In the fullness of time, the mainstream handling of chronic Lyme disease will be viewed as one of the most shameful episodes in the history of medicine because elements of academic medicine, elements of government and virtually the entire insurance industry have colluded to deny a disease.
This has resulted in needless suffering of many individuals who deteriorate and sometimes die for lack of timely application of treatment or denial of treatment beyond some arbitrary duration.
Honest review of the worldwide peer-reviewed scientific literature reveals an abundance of evidence for the existence of chronic Lyme disease in humans and animals.
The standard of care set by the IDSA 2006 Lyme disease guidelines is one of medical neglect of persons suffering from chronic Lyme disease.However, such guidelines are indeed useful. They serve to shield from liability physicians who neglect persons with chronic Lyme disease. By misusing CDC case surveillance criteria as the sole basis for a clinical diagnosis of Lyme disease, these guidelines serve the insurance industry very well indeed because such cases represent but the tip of the iceberg of actual cases of Lyme disease, whether acute or chronic.

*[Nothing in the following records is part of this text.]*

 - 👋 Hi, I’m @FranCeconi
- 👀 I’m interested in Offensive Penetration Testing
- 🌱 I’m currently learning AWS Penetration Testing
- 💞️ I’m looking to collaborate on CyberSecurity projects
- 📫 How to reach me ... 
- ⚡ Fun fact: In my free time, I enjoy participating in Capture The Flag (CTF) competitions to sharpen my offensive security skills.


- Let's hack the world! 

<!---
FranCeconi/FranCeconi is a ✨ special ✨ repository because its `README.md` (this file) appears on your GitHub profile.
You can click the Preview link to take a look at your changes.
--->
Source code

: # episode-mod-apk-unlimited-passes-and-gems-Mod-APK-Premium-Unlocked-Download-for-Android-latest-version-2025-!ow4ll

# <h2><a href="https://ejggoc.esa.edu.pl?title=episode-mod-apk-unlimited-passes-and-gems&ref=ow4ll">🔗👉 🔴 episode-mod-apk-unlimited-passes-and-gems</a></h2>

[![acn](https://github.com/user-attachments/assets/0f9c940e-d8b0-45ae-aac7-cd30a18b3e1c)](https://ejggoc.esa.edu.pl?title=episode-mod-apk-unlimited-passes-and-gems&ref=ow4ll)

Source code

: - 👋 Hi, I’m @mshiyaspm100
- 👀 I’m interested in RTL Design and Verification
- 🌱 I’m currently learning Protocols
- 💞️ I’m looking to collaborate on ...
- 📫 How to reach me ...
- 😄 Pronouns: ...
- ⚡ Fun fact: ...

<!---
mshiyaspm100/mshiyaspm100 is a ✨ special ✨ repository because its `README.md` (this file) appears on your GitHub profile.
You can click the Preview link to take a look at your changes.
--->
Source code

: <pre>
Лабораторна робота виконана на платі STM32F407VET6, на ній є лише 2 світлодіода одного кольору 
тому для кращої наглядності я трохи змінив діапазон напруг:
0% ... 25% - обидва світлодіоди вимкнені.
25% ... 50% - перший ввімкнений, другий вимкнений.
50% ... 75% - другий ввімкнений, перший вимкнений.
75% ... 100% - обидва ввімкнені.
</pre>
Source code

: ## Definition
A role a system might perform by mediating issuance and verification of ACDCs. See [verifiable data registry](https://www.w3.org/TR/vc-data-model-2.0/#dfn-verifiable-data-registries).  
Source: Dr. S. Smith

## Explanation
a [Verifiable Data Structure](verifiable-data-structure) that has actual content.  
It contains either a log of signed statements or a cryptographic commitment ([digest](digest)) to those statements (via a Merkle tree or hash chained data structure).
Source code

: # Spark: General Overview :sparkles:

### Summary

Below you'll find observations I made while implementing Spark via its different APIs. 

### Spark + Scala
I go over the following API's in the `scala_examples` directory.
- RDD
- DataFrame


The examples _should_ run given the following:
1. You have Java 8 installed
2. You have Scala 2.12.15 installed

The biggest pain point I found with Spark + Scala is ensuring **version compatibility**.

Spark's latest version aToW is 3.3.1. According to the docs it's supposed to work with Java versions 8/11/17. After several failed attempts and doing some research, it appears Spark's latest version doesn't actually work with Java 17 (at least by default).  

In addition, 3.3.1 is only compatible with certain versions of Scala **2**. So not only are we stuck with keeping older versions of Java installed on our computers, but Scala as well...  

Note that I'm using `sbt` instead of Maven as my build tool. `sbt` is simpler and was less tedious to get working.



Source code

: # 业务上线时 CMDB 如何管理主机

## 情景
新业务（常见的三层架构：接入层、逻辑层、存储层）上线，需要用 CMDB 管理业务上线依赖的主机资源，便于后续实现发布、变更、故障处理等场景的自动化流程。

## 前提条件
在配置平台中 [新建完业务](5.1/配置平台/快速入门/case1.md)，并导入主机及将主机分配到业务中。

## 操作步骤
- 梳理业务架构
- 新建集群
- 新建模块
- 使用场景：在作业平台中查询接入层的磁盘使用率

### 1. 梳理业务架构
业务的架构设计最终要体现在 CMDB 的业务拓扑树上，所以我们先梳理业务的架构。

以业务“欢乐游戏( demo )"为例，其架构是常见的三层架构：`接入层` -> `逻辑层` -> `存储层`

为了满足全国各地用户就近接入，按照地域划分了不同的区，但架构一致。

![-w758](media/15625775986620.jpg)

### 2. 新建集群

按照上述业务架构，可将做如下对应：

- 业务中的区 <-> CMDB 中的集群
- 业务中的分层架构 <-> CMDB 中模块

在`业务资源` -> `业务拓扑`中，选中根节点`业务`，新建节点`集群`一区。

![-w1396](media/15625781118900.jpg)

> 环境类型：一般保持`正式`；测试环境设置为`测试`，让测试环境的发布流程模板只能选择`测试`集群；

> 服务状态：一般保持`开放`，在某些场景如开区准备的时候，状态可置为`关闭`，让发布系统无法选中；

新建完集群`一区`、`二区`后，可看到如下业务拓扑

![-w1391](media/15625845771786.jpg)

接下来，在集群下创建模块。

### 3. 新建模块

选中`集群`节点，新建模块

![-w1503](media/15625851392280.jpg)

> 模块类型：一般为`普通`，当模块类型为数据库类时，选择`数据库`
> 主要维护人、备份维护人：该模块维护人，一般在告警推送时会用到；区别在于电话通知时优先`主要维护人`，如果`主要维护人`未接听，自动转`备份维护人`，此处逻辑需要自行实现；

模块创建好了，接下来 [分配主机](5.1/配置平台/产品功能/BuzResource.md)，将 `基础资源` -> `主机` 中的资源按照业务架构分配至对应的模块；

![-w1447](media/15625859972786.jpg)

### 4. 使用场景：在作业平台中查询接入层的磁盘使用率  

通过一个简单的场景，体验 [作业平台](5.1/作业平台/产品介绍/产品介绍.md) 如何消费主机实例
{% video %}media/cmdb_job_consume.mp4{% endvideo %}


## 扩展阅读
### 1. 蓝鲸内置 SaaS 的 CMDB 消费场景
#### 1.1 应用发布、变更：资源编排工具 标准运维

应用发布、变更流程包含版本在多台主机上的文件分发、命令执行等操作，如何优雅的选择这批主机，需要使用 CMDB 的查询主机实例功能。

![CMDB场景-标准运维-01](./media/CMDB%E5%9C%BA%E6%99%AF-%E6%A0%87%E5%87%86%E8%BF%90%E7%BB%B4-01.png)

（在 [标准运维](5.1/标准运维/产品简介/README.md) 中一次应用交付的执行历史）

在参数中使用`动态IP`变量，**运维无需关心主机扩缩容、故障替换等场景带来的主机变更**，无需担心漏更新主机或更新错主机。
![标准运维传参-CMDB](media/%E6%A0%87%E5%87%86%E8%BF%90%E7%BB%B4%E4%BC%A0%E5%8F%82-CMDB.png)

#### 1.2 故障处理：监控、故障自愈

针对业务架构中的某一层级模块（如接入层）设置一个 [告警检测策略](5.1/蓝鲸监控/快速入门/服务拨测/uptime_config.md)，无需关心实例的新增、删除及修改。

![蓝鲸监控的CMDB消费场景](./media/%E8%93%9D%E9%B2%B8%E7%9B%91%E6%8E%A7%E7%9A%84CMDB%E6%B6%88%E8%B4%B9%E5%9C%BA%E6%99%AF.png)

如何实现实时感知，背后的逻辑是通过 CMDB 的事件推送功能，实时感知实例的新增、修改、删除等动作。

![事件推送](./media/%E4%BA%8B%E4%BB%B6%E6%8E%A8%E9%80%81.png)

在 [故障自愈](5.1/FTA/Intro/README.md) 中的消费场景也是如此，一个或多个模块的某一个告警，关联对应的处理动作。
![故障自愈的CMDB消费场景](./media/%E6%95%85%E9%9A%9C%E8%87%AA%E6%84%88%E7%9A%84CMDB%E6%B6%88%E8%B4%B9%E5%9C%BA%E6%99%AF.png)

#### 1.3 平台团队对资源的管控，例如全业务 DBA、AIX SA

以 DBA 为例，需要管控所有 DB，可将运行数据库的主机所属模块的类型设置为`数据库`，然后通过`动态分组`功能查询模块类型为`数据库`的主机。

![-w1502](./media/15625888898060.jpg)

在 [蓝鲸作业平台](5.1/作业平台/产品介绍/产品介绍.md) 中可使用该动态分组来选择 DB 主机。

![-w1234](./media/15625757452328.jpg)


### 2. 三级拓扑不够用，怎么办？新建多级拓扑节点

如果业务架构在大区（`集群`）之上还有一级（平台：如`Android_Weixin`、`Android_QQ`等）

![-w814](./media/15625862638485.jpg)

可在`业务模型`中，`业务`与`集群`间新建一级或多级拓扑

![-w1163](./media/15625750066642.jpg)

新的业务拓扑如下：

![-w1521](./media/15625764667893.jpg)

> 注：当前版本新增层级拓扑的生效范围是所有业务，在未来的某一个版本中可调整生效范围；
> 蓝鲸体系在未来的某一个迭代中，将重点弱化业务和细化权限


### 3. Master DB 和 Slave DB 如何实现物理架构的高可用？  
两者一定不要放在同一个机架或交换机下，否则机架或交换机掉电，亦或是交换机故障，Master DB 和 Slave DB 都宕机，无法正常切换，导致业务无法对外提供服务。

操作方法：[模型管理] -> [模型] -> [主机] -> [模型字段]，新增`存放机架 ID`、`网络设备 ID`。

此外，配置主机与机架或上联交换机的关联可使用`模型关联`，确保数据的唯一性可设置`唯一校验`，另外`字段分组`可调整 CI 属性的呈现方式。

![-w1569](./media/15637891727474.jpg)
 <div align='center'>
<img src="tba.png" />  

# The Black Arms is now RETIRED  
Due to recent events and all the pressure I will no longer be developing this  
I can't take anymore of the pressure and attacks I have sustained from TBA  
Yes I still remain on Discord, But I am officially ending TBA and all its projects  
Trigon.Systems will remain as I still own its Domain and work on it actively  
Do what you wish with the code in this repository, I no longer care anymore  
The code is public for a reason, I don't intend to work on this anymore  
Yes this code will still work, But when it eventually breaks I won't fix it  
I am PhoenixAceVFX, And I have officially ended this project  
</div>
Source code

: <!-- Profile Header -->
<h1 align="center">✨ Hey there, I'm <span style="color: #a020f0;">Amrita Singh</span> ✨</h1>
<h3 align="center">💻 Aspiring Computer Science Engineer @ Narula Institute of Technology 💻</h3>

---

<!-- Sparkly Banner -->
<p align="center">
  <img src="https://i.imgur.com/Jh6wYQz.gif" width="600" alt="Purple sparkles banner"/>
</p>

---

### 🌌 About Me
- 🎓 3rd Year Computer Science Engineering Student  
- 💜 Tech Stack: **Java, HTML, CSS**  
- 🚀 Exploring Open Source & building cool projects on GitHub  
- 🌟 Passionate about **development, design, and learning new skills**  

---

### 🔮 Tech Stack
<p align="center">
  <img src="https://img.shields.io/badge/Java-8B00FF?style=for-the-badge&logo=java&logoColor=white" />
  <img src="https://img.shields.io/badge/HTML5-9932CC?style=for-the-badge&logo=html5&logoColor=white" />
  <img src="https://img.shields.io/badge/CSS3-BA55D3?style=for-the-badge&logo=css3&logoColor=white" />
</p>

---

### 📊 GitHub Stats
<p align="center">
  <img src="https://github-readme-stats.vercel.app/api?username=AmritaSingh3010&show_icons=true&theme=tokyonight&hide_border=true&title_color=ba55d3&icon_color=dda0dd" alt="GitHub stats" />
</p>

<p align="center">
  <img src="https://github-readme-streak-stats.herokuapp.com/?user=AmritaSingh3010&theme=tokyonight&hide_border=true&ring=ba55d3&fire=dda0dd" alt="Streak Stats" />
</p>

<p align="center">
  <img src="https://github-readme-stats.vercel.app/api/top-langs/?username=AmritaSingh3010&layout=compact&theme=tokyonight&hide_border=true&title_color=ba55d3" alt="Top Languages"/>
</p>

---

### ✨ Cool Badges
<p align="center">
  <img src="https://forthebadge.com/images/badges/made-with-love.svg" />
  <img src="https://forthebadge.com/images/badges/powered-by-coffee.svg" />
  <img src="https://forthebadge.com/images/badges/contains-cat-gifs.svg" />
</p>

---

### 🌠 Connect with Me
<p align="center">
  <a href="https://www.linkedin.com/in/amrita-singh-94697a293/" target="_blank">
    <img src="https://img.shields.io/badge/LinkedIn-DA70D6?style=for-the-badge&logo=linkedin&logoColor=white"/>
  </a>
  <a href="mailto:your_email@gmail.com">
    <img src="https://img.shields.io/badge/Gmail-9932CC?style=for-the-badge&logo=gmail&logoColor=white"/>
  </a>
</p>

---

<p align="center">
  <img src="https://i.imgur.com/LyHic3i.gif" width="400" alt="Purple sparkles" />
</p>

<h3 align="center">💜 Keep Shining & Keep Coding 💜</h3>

Physicians who have cared for persons with chronic Lyme disease have faced harassment at a minimum and for some, their careers have been ruined. Researchers who have seriously dedicated themselves to the scientific study of chronic Lyme disease in humans and/or animals have often found themselves attacked or marginalized. To persist in their researches would have resulted in virtual career suicide and some have been forced, by exigencies of survival, to leave the field.
State legislators have begun taking matters into their own hands and the states of Rhode Island, Connecticut, California, New York, Massachusetts and Minnesota have passed laws or promulgated policies protecting physicians who treat persons with chronic Lyme disease.
Seronegativity, a well-recognized feature of spirochetal disease (e.g. in syphilis) is held to not need consideration despite early recognition of this phenomenon in Lyme disease, ironically, by a signer of the 2000 and 2006 IDSA Lyme disease guidelines.
Denial of the possibility of seronegative Lyme disease, likewise serves the insurance industry well and also such simplistic constructs for Lyme disease also serve those physicians who cannot wrap their minds around the true complexity of this illness.
Kenneth B. Liegner, M.D.
Member, Treatment Panel, N.I.H. State-of-the-Art Conference on Lyme Disease, March 1991, Bethesda, MD. Co-Chair, Treatment Poster Discussion Section, Fifth International Conference on Lyme Borreliosis, May/June 1992, Arlington, VA.Participant, N.I.A.I.D. Consultations on Chronic Lyme Disease, February & October, 1994, Rockville, MD. Member, Program Committee, 7th International Conference on Lyme Borreliosis, San Francisco, CA., Spring 1996. Presenter to Infectious Diseases Society of America Lyme Disease Review Panel, July 30, 2009, Washington, D.C.